The earliest surviving guidebooks to Rome—twelfth-century pilgrim handbooks like Record of the Golden City of Rome (Graphia Aureae Urbis Romae, circa 1130) and the best-selling Wonders of the City of Rome (Mirabilia Urbis Romae, circa 1143)—served up generous doses of fiction to compensate for their lack of concrete information about the ruins of the ancient city. Noah had settled in Rome just after the Flood, long before a pair of baby boys named Romulus and Remus were ever suckled by a kindly she-wolf in a swamp that would one day become the Circus Maximus. A dragon lived in the Forum, not far from the place called “Inferno” because there the fires of Hell had once burst forth from the center of the earth. [...]

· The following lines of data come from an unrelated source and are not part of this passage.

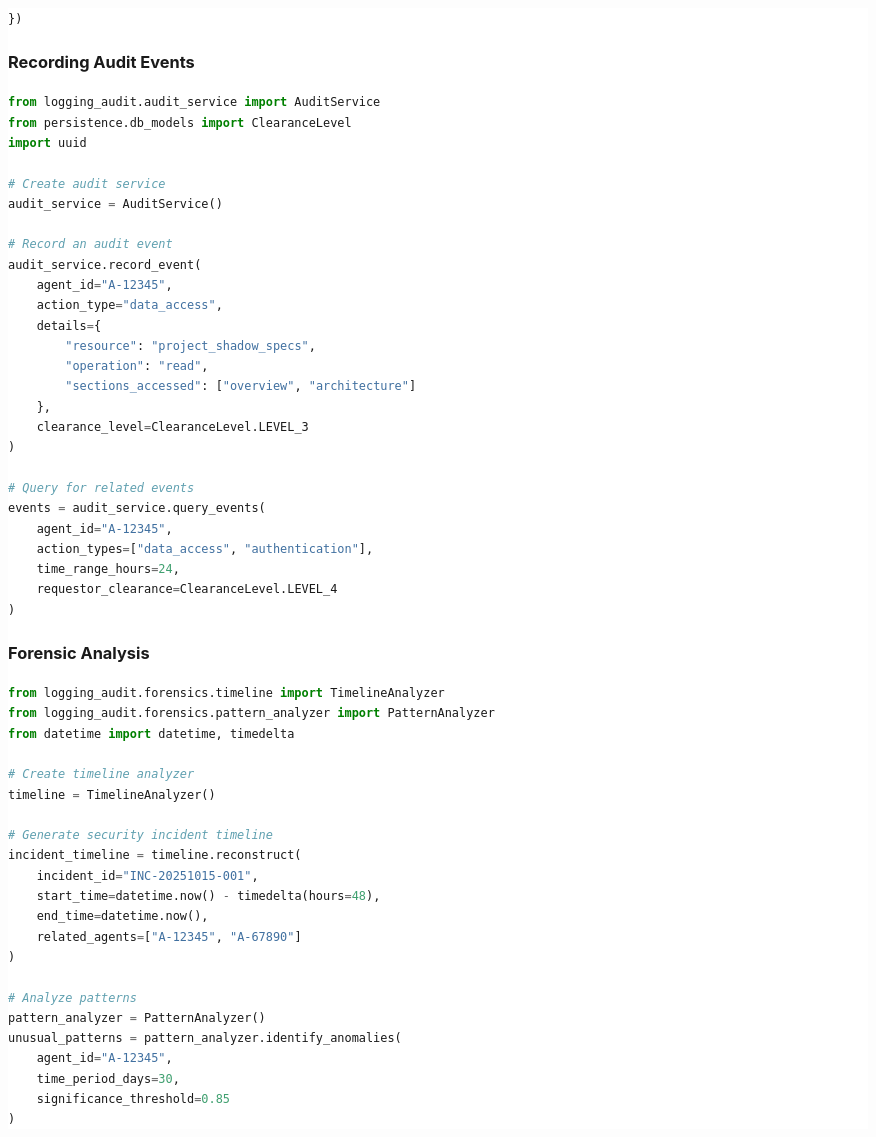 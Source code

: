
 ```python
})
```

### Recording Audit Events

```python
from logging_audit.audit_service import AuditService
from persistence.db_models import ClearanceLevel
import uuid

# Create audit service
audit_service = AuditService()

# Record an audit event
audit_service.record_event(
    agent_id="A-12345",
    action_type="data_access",
    details={
        "resource": "project_shadow_specs",
        "operation": "read",
        "sections_accessed": ["overview", "architecture"]
    },
    clearance_level=ClearanceLevel.LEVEL_3
)

# Query for related events
events = audit_service.query_events(
    agent_id="A-12345",
    action_types=["data_access", "authentication"],
    time_range_hours=24,
    requestor_clearance=ClearanceLevel.LEVEL_4
)
```

### Forensic Analysis

```python
from logging_audit.forensics.timeline import TimelineAnalyzer
from logging_audit.forensics.pattern_analyzer import PatternAnalyzer
from datetime import datetime, timedelta

# Create timeline analyzer
timeline = TimelineAnalyzer()

# Generate security incident timeline
incident_timeline = timeline.reconstruct(
    incident_id="INC-20251015-001",
    start_time=datetime.now() - timedelta(hours=48),
    end_time=datetime.now(),
    related_agents=["A-12345", "A-67890"]
)

# Analyze patterns
pattern_analyzer = PatternAnalyzer()
unusual_patterns = pattern_analyzer.identify_anomalies(
    agent_id="A-12345",
    time_period_days=30,
    significance_threshold=0.85
)
```
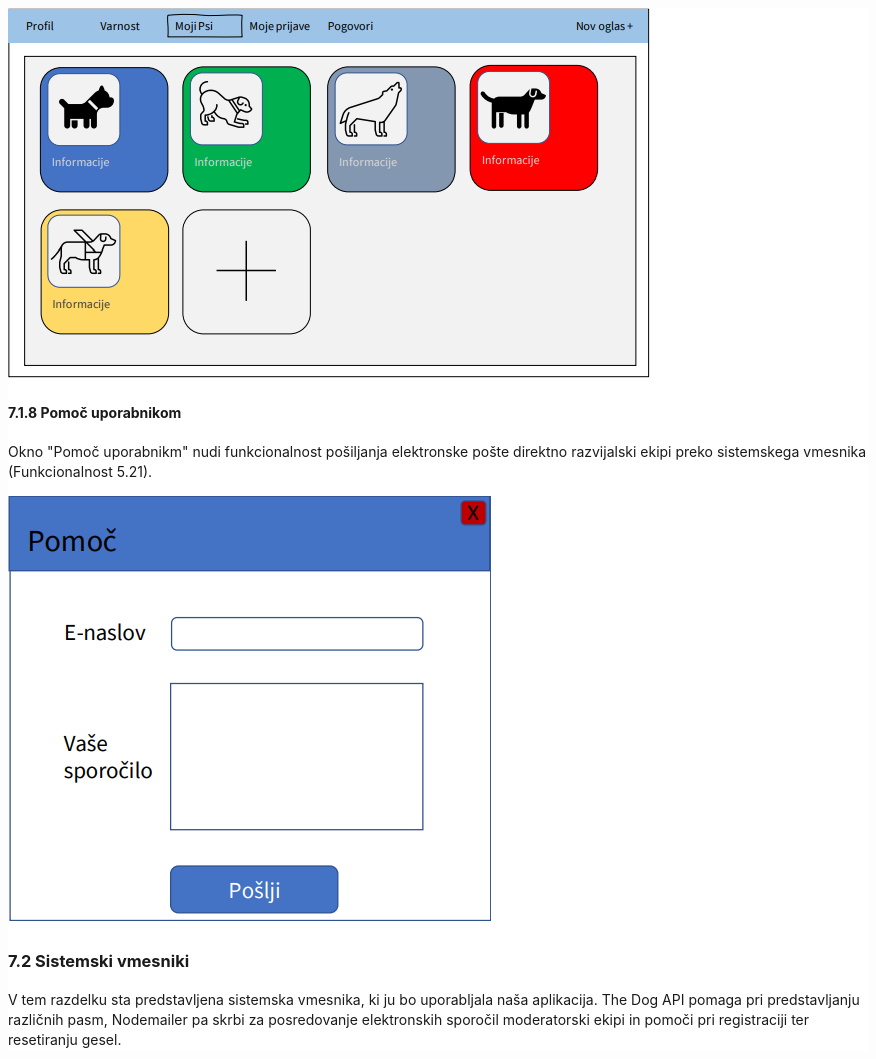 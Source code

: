 ![Dog](../img/doggosView.png)

#### 7.1.8 Pomoč uporabnikom
Okno "Pomoč uporabnikm" nudi funkcionalnost pošiljanja elektronske pošte direktno razvijalski ekipi preko sistemskega vmesnika (Funkcionalnost 5.21).

![Dog](../img/helpView.png)  

### 7.2 Sistemski vmesniki

V tem razdelku sta predstavljena sistemska vmesnika, ki ju bo uporabljala naša aplikacija. The Dog API pomaga pri predstavljanju različnih pasm, Nodemailer pa skrbi za posredovanje elektronskih sporočil moderatorski ekipi in pomoči pri registraciji ter resetiranju gesel.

Tschudi suggests that, in addition to these time-honored sources of information about Rome—the literary legacy of ancient authors and the physical legacy of the monuments—sixteenth-century printmakers relied to an even greater extent on a third source: other prints. By examining (or simply copying) the work of his predecessors, Giacomo Lauro could concoct his own reconstruction of an ancient building without ever having to step outside his studio. In effect, he and his colleagues created what Baroque Antiquity terms an “archaeology of prints,” and indeed the word “archaeology,” with a meaning roughly equivalent to “ancient history,” appears for the first time in 1607, precisely when Giacomo Lauro was perfecting his Splendor of the Ancient City.